I am not trying to prove here that all music is in some sense tonal; music also needs a sense of risk and free fall; sometimes, as the old jingle goes, you feel like a nut. Or like Schoenberg. The piano piece Op. 23 no. 2 (written in 1920) is a two-part invention recast as a tantrum. Expressionist music employed two metaphors for portraying psychosis: the roller coaster for bipolar disorders and the assembly line for obsessive compulsion. On its surface Op. 23 no. 2 is a lurching roller coaster, a series of steep rises, gut-churning dips, and sudden swerves separated by deep breaths of anxiety. The meter and tempo constantly change; phrase lengths are unpredictable; nothing is repeated literally. Beneath the surface, though, it is a diabolical mechanism. Schoenberg plundered the first six bars to construct the music for the remaining sixteen. (The piece usually lasts around ninety seconds, though Glenn Gould stretched it almost to two minutes.) The rigor of the piece seems both obsessive and guilt-ridden. Everything comes back, but in unrecognizable forms, a perfect crime with a perfect cover-up.

The piece alternates two ideas so its formal plan could be likened to classical style alternating variations, although few listeners would detect the structure because the two themes are mainly defined by their pitch content but not their rhythms or textures. The only other hint that Schoenberg provides to make the contrast audible is in dynamic gesture; until the coda all the appearances of A are rising crescendos.

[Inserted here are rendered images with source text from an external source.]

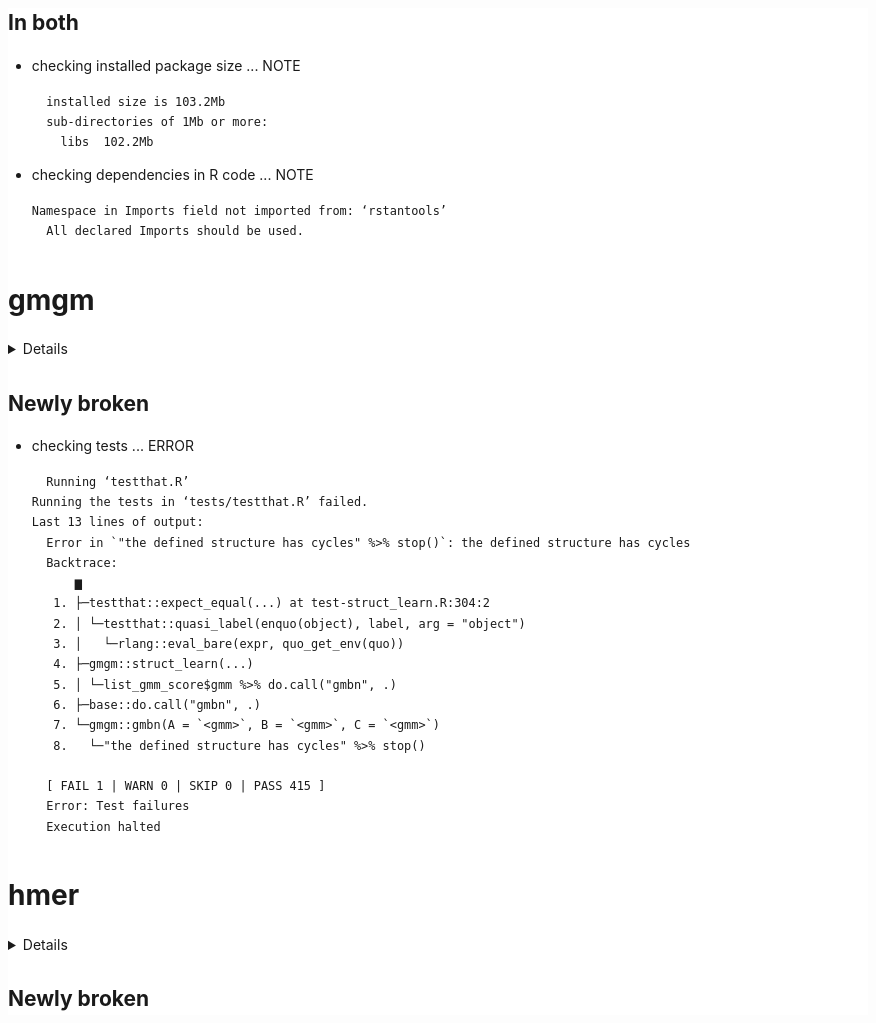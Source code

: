 ## In both

*   checking installed package size ... NOTE
    ```
      installed size is 103.2Mb
      sub-directories of 1Mb or more:
        libs  102.2Mb
    ```

*   checking dependencies in R code ... NOTE
    ```
    Namespace in Imports field not imported from: ‘rstantools’
      All declared Imports should be used.
    ```

# gmgm

<details></details>

## Newly broken

*   checking tests ... ERROR
    ```
      Running ‘testthat.R’
    Running the tests in ‘tests/testthat.R’ failed.
    Last 13 lines of output:
      Error in `"the defined structure has cycles" %>% stop()`: the defined structure has cycles
      Backtrace:
          ▆
       1. ├─testthat::expect_equal(...) at test-struct_learn.R:304:2
       2. │ └─testthat::quasi_label(enquo(object), label, arg = "object")
       3. │   └─rlang::eval_bare(expr, quo_get_env(quo))
       4. ├─gmgm::struct_learn(...)
       5. │ └─list_gmm_score$gmm %>% do.call("gmbn", .)
       6. ├─base::do.call("gmbn", .)
       7. └─gmgm::gmbn(A = `<gmm>`, B = `<gmm>`, C = `<gmm>`)
       8.   └─"the defined structure has cycles" %>% stop()
      
      [ FAIL 1 | WARN 0 | SKIP 0 | PASS 415 ]
      Error: Test failures
      Execution halted
    ```

# hmer

<details></details>

## Newly broken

In a classical variation piece the harmonic progression would unify the structure. Op. 23 no. 2 has a lot of chords, but are they harmony? I've just backed into the central question about atonality, which, back in the day, also seemed like the central question about twentieth-century music. Theorists offer three different types of explanation for music like Op. 23 no. 2, which bears little recognizable relation to the harmonic practices and conditions of the tonal period. On one side Hindemith and Ulehla argued that any combination of tones produces a hierarchy; any music made from tones is tonal. Schoenberg actually made a similar point in 1923 in defending himself against the rival twelve-tone system of J. M. Hauer: “With tones, only what is tonal, in keeping with the nature of tones, can be produced; there must at least be that connection of tones based in the tonal, which has to exist between any two notes if they are to form a progression that is at all logical and comprehensible.”
9
At the other side are the aesthetic arguments of Cage and Stockhausen. In their view the emancipation of the dissonance was just a first step toward a general emancipation of sounds; differences in harmony were mere statistics. And in the middle fall the Schoenbergian
theorists, mainly American scholars influenced by the ideas of Milton Babbitt, George Perle, and Allen Forte. They see Schoenberg's harmonic development as evolutionary, but with a crucial turning point with the move, around 1921, from an idiom they term either “free atonal” or “contextual” to the twelve-tone method that Schoenberg developed in composing, simultaneously, the piano pieces Op. 23, the Serenade op. 24, and the piano suite Op. 25. The earliest twelve-tone piece, or at least the one with the lowest opus number, is the Waltz, op. 23, no. 5.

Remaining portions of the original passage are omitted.